空飛ぶタクシーとドローンが切り開く次世代の移動と物流、“航路”の概念を覆す
前回、Weixin/WeChat公式アカウント(微信公衆号)で中国を発着地とする「最長航路」について取り上げた。その対極にある「最短航路」に焦点を当ててみると、大連‐煙台、香港‐広州、上海‐杭州などが候補として挙がるが、実は「航路」という概念を覆す交通手段も登場している。上海から蘇州まで“航空移動”の所要時間は約25分。そんなeVTOL技術を活用した「空飛ぶタクシー」について紹介しよう。
中国の“最短航路”は?
日本発着の国際航空路線で最短のものを挙げると福岡から釜山の約200キロが挙げられる。時間は1時間程度。ビートル(高速船)での移動時間は3時間40分だから、それよりタイパは優れていると言えそうだ。一方、日本国内線では、沖縄県の本島東に位置する北大東島から南大東島に至るわずか約13kmの路線がある。こちらは地域住民の生活を支え、離島間の交通手段として不可欠な役割を果たしている。
では、中国国内の最短航路はどの路線になるだろうか。昨今、ネットで注目を浴びているのが上海と杭州を結ぶ航路で、距離はわずか175キロに過ぎない。所要時間は1時間30分となっており、エコノミークラスなら170元で移動が可能である(※報道によると3月30日で運航終了)。あり得ないことだが、日本人にとっては東京と横浜間、大阪と神戸間に航路が開設されている感覚だろうか。
「空中タクシー」に脚光
昨今になってより短い距離での“航空移動”が実用化されようとしていることが話題になっている。といっても、航空会社が運航する定期便のことではない。"eVTOL(電動垂直離着陸機)"という垂直離着陸が可能な機体を活用した「空中タクシー」のサービスのことだ。上海峰飛航空科技や上海時的科技をはじめとする複数の企業が、eVTOL機の開発に取り組んでいる。
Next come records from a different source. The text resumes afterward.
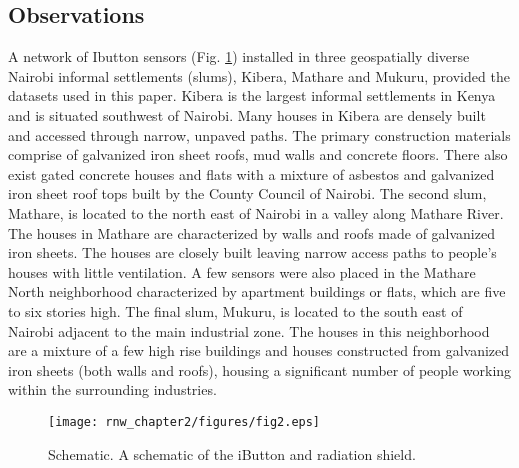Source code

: \subsection{Observations}
A network of Ibutton sensors (Fig. \ref{schematic}) installed in three geospatially diverse Nairobi informal settlements (slums), Kibera, Mathare and Mukuru, provided the datasets used in this paper. Kibera is the largest informal settlements in Kenya and is situated southwest of Nairobi. Many houses in Kibera are densely built and accessed through narrow, unpaved paths. The primary construction materials comprise of galvanized iron sheet roofs, mud walls and concrete floors. There also exist gated concrete houses and flats with a mixture of asbestos and galvanized iron sheet roof tops built by the County Council of Nairobi. The second slum, Mathare, is located to the north east of Nairobi in a valley along Mathare River. The houses in Mathare are characterized by walls and roofs made of galvanized iron sheets. The houses are closely built leaving narrow access paths to people's houses with little ventilation. A few sensors were also placed in the Mathare North neighborhood characterized by apartment buildings or flats, which are five to six stories high. The final slum, Mukuru, is located to the south east of Nairobi adjacent to the main industrial zone. The houses in this neighborhood are a mixture of a few high rise buildings and houses constructed from galvanized iron sheets (both walls and roofs), housing a significant number of people working within the surrounding industries.
\begin{figure}[!h]
\centering
\texttt{[image: rnw\_chapter2/figures/fig2.eps]}
\caption{Schematic. A schematic of the iButton and radiation shield.}
\label{schematic}
\end{figure}

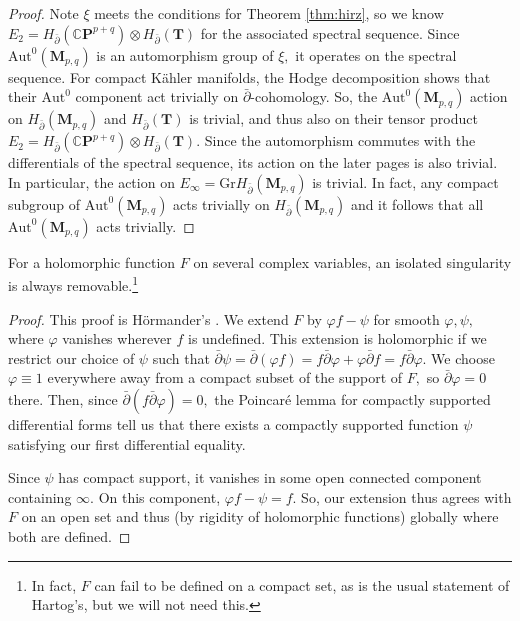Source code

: \begin{proof}
    Note $\xi$ meets the conditions for Theorem \ref{thm:hirz}, so we know $E_2 = H_{\bar\partial}(\mathbb{C}\mathbf{P}^{p+ q}) \otimes H_{\bar\partial}(\mathbf{T})$ for the associated spectral sequence. Since $\mathrm{Aut}^0(\mathbf{M}_{p,q})$ is an automorphism group of $\xi,$ it operates on the spectral sequence. For compact K\"ahler manifolds, the Hodge decomposition shows that their $\mathrm{Aut}^0$ component act trivially on $\bar\partial$-cohomology. So, the $\mathrm{Aut}^0(\mathbf{M}_{p,q})$ action on $H_{\bar\partial}(\mathbf{M}_{p,q})$ and $H_{\bar\partial}(\mathbf{T})$ is trivial, and thus also on their tensor product $E_2 = H_{\bar\partial}(\mathbb{C}\mathbf{P}^{p+q}) \otimes H_{\bar\partial}(\mathbf{T}).$ Since the automorphism commutes with the differentials of the spectral sequence, its action on the later pages is also trivial. In particular, the action on $E_\infty = \mathrm{Gr}H_{\bar \partial}(\mathbf{M}_{p,q})$ is trivial. In fact, any compact subgroup of $\mathrm{Aut}^0(\mathbf{M}_{p,q})$ acts trivially on $H_{\bar \partial}(\mathbf{M}_{p,q})$ and it follows that all $\mathrm{Aut}^0(\mathbf{M}_{p,q})$ acts trivially.
\end{proof}

\begin{lemma}
    For a holomorphic function $F$ on several complex variables, an isolated singularity is always removable.\footnote{In fact, $F$ can fail to be defined on a compact set, as is the usual statement of Hartog's, but we will not need this.}
\end{lemma}
\begin{proof}
    This proof is H\"ormander's \cite{hormander1973}. We extend $F$ by $\varphi f - \psi$ for smooth $\varphi, \psi,$ where $\varphi$ vanishes wherever $f$ is undefined. This extension is holomorphic if we restrict our choice of $\psi$ such that $\bar \partial \psi = \bar \partial( \varphi f )=  f\bar \partial \varphi  + \varphi\bar \partial f = f \bar\partial \varphi.$ We choose $\varphi \equiv 1$ everywhere away from a compact subset of the support of $F,$ so $\bar\partial \varphi = 0$ there. Then, since $\bar\partial (f\bar \partial \varphi) = 0,$ the Poincar\'e lemma for compactly supported differential forms tell us that there exists a compactly supported function $\psi$ satisfying our first differential equality.
    
    Since $\psi$ has compact support, it vanishes in some open connected component containing $\infty.$ On this component, $\varphi f - \psi =  f.$ So, our extension thus agrees with $F$ on an open set and thus (by rigidity of holomorphic functions) globally where both are defined.
\end{proof}

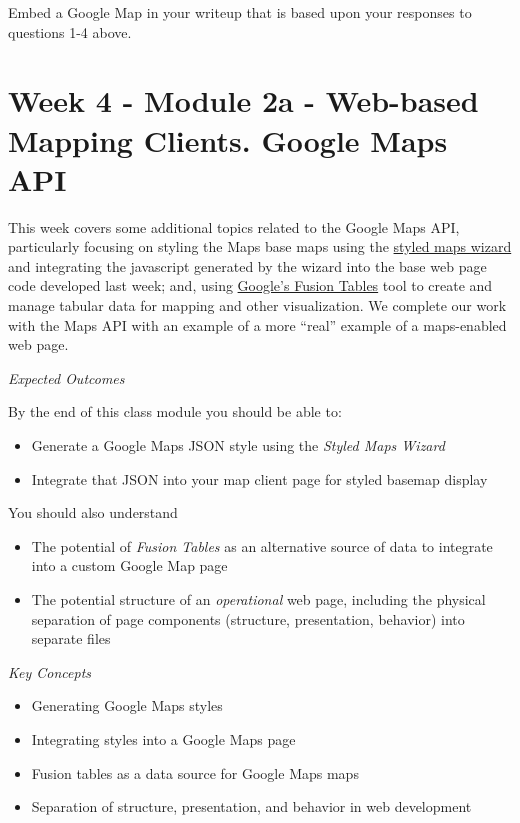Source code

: \documentclass[]{book}
\providecommand{\tightlist}{%
  \setlength{\itemsep}{0pt}\setlength{\parskip}{0pt}}
\begin{document}
\begin{description}
\tightlist
\item[Question 5]
Embed a Google Map in your writeup that is based upon your responses to
questions 1-4 above.
\end{description}

\chapter{Week 4 - Module 2a - Web-based Mapping Clients. Google Maps
API}\label{week04}

This week covers some additional topics related to the Google Maps API,
particularly focusing on styling the Maps base maps using the
\href{http://gmaps-samples-v3.googlecode.com/svn/trunk/styledmaps/wizard/index.html}{styled
maps wizard} and integrating the javascript generated by the wizard into
the base web page code developed last week; and, using
\href{http://www.google.com/fusiontables/public/tour/index.html}{Google's
Fusion Tables} tool to create and manage tabular data for mapping and
other visualization. We complete our work with the Maps API with an
example of a more ``real'' example of a maps-enabled web page.

\emph{Expected Outcomes}

By the end of this class module you should be able to:

\begin{itemize}
\item
  Generate a Google Maps JSON style using the \emph{Styled Maps Wizard}
\item
  Integrate that JSON into your map client page for styled basemap
  display
\end{itemize}

You should also understand

\begin{itemize}
\item
  The potential of \emph{Fusion Tables} as an alternative source of data
  to integrate into a custom Google Map page
\item
  The potential structure of an \emph{operational} web page, including
  the physical separation of page components (structure, presentation,
  behavior) into separate files
\end{itemize}

\emph{Key Concepts}

\begin{itemize}
\item
  Generating Google Maps styles
\item
  Integrating styles into a Google Maps page
\item
  Fusion tables as a data source for Google Maps maps
\item
  Separation of structure, presentation, and behavior in web development
\end{itemize}
\end{document}
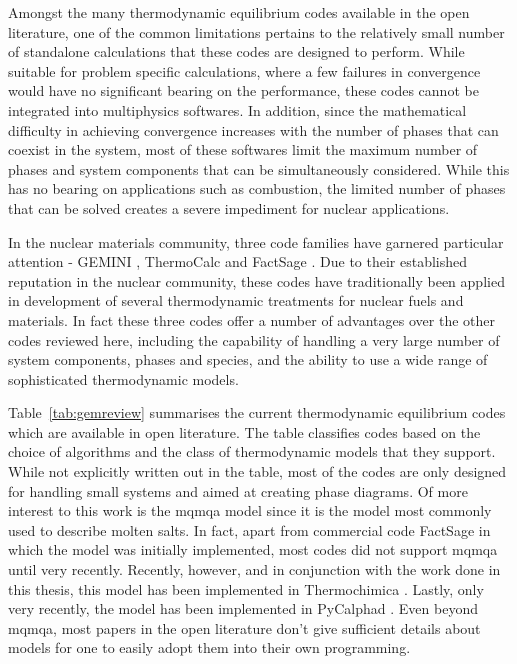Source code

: 	Amongst the many thermodynamic equilibrium codes available in the open literature, one of the common limitations pertains to the relatively small number of standalone calculations that these codes are designed to perform. While suitable for problem specific calculations, where a few failures in convergence would have no significant bearing on the performance, these codes cannot be integrated into multiphysics softwares. In addition, since the mathematical difficulty in achieving convergence increases with the number of phases that can coexist in the system, most of these softwares  limit the maximum number of phases and system components that can be simultaneously considered. While this has no bearing on applications such as combustion, the limited number of phases that can be solved creates a severe impediment for nuclear applications.

	In the nuclear materials community, three code families have garnered particular attention - GEMINI \cite{Cheynet09}, ThermoCalc \cite{ANDERSSON2002273} and FactSage \cite{Bale02}. Due to their established reputation in the nuclear community, these codes have traditionally been applied in development of several thermodynamic treatments for nuclear fuels and materials. In fact these three codes offer a number of advantages over the other codes reviewed here, including the capability of handling a very large number of system components, phases and species, and the ability to use a wide range of sophisticated thermodynamic models.

    Table~\ref{tab:gemreview} summarises the current thermodynamic equilibrium codes which are available in open literature. The table classifies codes based on the choice of algorithms and the class of thermodynamic models that they support. While not explicitly written out in the table, most of the codes are only designed for handling small systems and aimed at creating phase diagrams. Of more interest to this work is the \gls{mqmqa} model since it is the model most commonly used to describe molten salts. In fact, apart from commercial code FactSage in which the model was initially implemented, most codes did not support \gls{mqmqa} until very recently. Recently, however, and in conjunction with the work done in this thesis, this model has been implemented in Thermochimica \cite{Poschmann:2021ab}. Lastly, only very recently, the model has been implemented in PyCalphad \cite{Palma:2022aa}. Even beyond \gls{mqmqa}, most papers in the open literature don’t give sufficient details about models for one to easily adopt them into their own programming.
	
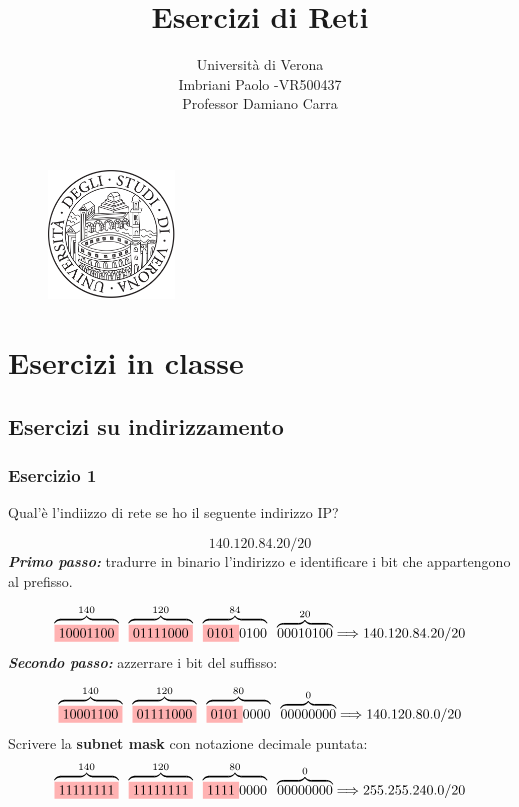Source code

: \documentclass[a4paper]{article}
\title{Esercizi di Reti}
\author{Università di Verona\\Imbriani Paolo -VR500437\\Professor Damiano Carra}
\begin{document}
\begin{figure}
    \centering
    \includegraphics[width=0.3\textwidth]{UniversityofVerona.png}
\end{figure}

\maketitle 

\pagebreak

\tableofcontents

\pagebreak

\section{Esercizi in classe}

\subsection{Esercizi su indirizzamento}

\subsubsection{Esercizio 1}

Qual'è l'indiizzo di rete se ho il seguente indirizzo IP?

\[140.120.84.20/20\]
\textbf{\textit{Primo passo:}} tradurre in binario l'indirizzo e identificare i bit che appartengono al prefisso.

\[\overbrace{\colorbox{red!30!white}{10001100}}^{140} \; \; \overbrace{\colorbox{red!30!white}{01111000}}^{120} \; \; \overbrace{\colorbox{red!30!white}{0101}0100}^{84} \; \; \overbrace{00010100}^{20} \Longrightarrow 140.120.84.20/20\]
\textbf{\textit{Secondo passo:}} azzerrare i bit del suffisso:

\[\overbrace{\colorbox{red!30!white}{10001100}}^{140} \; \; \overbrace{\colorbox{red!30!white}{01111000}}^{120} \; \; \overbrace{\colorbox{red!30!white}{0101}0000}^{80} \; \; \overbrace{00000000}^{0} \Longrightarrow 140.120.80.0/20\]
Scrivere la\textbf{ subnet mask} con notazione decimale puntata:
\[\overbrace{\colorbox{red!30!white}{11111111}}^{140} \; \; \overbrace{\colorbox{red!30!white}{11111111}}^{120} \; \; \overbrace{\colorbox{red!30!white}{1111}0000}^{80} \; \; \overbrace{00000000}^{0} \Longrightarrow 255.255.240.0/20\]
\end{document}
eVTOLは小型で静かに飛行できるため、都市内や近郊都市間との短距離移動に適している。電動推進(モーター、バッテリー、燃料電池、電子制御装置など)の進歩により、従来の航空移動より環境負荷が低く、コスト削減が期待される。2月27日には、世界初の公開実証飛行が広東省のグレーターベイエリアで行われ、深センの蛇口から珠海の九州港まで20分の飛行を敢行した。時を経ずして上海浦東の新国際博覧センターから蘇州の東方之門(工業園区にある超高層ビル)までの約100キロを約25分で飛行したことが話題になった。実用化した場合の料金は約300元が想定されているという。
eVTOL革命による未来型交通
eVTOLは(1)環境に優しい、(2)時間とコストを節約、(3)便利で安全、というメリットがある。乗客の移動時間を短縮し、フライトコストを削減し、車両の排気ガスの減少、交通渋滞の緩和等の効果が期待される。都市間移動のみならず、緊急物資輸送や消防救助など、多岐にわたる分野で技術を応用していくことが想定される。
もちろん、eVTOLによって旅行のスタイルが大きく変わることは間違いない。中国の交通システムに革命をもたらすこのeVTOL。上海を中心とする中国の企業が次世代技術の開発でリードしており、市場規模は2035年までに5,000億元(約10兆円)に達すると予測される。
深センでドローン宅配便
これまで見てきたeVTOLはいわば、人を運ぶ交通、すなわち“人流”のインフラ革命を促進するものだが、“物流”の分野ではドローン活用によるイノベーションが推進されている。低空域の飛行活動によって関連分野に融合的な発展をもたらす総合的経済業態のことを「低空経済」と呼ぶ。これが物流市場の新たな可能性を切り開くエンジンになろうとしているのだ。物流大手の順豊(SFエクスプレス)傘下の豊翼科技は、3月23日から深センで“ドローン便”による即時配達サービスを開始している。深セン市内では2時間以内、隣接する珠海、中山、東莞の各市へは4時間以内で配達が可能だとアピールしている。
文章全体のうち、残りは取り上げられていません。